Calculus

The math of change and accumulation — limits, derivatives, and integrals. Calculus is typically a senior-year course for advanced high schoolers (often AP Calculus AB or BC) and a first-year course for STEM majors. It's where math finally feels like it does something, modeling motion, growth, area, and rates of change in the real world.

What is Calculus?

Calculus answers two big questions: how fast is something changing right now (derivatives), and how do small changes add up over time (integrals). Students learn limits as the foundation, then differentiation rules and applications (related rates, optimization, curve sketching), then integration and its applications (area, volume, accumulation), and finally the Fundamental Theorem connecting the two.

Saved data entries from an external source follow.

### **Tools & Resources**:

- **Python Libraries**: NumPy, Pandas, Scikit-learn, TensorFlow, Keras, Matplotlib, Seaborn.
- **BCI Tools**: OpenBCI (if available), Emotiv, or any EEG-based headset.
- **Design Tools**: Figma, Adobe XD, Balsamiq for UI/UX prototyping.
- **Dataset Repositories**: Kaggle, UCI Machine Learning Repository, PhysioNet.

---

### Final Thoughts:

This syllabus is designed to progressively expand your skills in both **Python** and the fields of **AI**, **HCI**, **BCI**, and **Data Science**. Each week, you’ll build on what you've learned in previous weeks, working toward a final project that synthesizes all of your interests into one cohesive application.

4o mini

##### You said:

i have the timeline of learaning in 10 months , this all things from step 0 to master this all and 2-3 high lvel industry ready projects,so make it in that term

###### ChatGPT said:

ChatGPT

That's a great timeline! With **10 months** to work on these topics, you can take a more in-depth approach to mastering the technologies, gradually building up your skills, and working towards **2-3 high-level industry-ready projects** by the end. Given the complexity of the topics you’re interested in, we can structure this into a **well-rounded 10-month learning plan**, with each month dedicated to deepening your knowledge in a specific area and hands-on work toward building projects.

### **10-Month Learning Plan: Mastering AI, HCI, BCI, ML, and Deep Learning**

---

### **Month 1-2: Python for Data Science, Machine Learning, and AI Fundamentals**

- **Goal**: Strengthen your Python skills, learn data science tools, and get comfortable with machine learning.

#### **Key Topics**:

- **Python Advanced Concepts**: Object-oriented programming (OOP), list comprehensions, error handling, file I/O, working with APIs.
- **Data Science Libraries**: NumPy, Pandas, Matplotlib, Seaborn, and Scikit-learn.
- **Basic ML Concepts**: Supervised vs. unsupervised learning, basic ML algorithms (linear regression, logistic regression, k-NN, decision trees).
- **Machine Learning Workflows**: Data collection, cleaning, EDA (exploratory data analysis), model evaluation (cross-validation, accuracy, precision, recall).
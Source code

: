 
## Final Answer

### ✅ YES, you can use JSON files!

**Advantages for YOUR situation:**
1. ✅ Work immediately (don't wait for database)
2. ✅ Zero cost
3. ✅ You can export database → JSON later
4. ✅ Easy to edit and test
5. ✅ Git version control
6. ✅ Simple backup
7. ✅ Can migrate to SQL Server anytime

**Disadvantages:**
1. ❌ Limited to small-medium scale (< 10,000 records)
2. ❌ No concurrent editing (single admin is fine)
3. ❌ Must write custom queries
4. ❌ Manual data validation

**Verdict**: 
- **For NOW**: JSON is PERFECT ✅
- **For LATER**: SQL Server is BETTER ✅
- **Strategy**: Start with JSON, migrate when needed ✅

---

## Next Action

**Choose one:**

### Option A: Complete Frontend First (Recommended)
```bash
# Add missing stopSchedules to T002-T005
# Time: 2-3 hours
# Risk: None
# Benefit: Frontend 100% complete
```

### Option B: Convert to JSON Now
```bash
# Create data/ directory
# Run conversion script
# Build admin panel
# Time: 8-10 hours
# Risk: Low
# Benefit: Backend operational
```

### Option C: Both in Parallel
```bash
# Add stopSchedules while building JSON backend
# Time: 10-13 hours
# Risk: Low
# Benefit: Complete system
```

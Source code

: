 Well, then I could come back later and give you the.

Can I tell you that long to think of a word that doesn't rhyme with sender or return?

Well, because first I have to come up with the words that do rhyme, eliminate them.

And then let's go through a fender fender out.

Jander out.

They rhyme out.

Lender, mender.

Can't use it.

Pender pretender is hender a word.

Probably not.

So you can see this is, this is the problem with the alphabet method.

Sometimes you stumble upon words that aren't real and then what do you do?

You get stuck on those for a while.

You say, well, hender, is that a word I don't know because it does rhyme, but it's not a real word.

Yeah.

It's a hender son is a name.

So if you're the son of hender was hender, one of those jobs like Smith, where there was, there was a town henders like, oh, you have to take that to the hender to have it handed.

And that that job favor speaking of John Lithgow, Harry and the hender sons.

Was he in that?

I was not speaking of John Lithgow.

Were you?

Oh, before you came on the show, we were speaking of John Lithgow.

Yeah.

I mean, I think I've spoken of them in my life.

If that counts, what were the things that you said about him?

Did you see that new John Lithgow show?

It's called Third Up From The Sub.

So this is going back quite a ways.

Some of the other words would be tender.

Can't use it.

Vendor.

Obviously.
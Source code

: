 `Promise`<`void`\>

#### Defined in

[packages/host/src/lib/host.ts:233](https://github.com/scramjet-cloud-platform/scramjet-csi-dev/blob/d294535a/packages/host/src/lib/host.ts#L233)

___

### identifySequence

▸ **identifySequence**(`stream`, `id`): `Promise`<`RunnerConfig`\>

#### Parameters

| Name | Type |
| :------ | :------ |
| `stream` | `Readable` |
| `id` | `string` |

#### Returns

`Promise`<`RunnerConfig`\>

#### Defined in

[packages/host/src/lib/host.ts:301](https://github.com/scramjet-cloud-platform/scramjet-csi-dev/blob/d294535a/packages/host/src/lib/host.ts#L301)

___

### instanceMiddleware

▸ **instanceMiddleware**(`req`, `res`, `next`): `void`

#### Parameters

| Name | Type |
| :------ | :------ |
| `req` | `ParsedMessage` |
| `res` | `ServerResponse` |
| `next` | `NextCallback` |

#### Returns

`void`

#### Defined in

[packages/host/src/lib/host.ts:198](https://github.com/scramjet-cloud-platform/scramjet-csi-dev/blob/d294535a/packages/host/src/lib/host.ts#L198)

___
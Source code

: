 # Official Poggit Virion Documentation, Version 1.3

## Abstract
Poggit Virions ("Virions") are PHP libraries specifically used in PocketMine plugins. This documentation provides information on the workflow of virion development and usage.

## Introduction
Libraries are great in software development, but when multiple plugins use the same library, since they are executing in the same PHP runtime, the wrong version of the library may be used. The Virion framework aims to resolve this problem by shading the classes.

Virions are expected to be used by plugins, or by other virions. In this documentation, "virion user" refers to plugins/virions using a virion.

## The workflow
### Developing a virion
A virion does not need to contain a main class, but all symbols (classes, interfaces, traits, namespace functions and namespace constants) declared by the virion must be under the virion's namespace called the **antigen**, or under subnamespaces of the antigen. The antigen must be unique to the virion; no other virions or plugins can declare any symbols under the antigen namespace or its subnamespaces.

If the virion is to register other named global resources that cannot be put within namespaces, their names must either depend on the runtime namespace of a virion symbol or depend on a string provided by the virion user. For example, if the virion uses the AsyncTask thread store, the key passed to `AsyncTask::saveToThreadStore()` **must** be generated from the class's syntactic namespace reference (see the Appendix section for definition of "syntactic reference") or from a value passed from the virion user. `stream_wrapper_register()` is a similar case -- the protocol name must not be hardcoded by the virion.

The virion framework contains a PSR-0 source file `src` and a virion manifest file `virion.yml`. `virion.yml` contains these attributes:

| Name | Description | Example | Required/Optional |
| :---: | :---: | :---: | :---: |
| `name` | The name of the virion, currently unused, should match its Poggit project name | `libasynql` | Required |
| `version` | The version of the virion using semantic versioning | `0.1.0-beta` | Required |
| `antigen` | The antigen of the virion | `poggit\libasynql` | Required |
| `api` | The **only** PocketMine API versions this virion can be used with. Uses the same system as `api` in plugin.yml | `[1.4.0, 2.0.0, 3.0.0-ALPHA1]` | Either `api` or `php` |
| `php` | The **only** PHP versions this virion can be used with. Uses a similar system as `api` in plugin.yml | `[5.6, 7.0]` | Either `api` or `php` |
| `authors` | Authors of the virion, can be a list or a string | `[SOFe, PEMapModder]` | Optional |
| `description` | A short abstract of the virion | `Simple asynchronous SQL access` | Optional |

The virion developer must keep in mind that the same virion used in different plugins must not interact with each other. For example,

In the standard sequence it follows precalculus and assumes solid algebra, trigonometry, and function fluency. High schoolers usually meet it as AP Calculus AB (a year of single-variable basics) or BC (AB plus series and more techniques). In college it's Calc 1 and Calc 2. Without a strong precalc foundation, calculus becomes a memorization exercise — most kids who struggle in calculus actually have an algebra or trig problem in disguise.

How to Learn Calculus

The conceptual leap in calculus is small, but the algebraic bookkeeping is heavy. A derivative or integral problem can take half a page of correct algebra to land. Kids who haven't automated their algebra get buried in the computation and never see the ideas.

What tends to work:

  • A real textbook (Stewart, Larson, or the free OpenStax Calculus) for the spine, plus Paul's Online Math Notes as a free reference. Calculus rewards reading worked examples carefully.
  • 3Blue1Brown's Essence of Calculus series for intuition. Watch before or alongside the textbook, not instead of it.
  • A lot of problems. There is no shortcut. Aim for 20–40 problems per concept before declaring it learned.

To gut-check understanding, ask your kid what a derivative means without using the word slope or limit. If they can say something like the instantaneous rate of change, in plain language, with an example, they get it. If they only know rules like the power rule, they're computing, not understanding.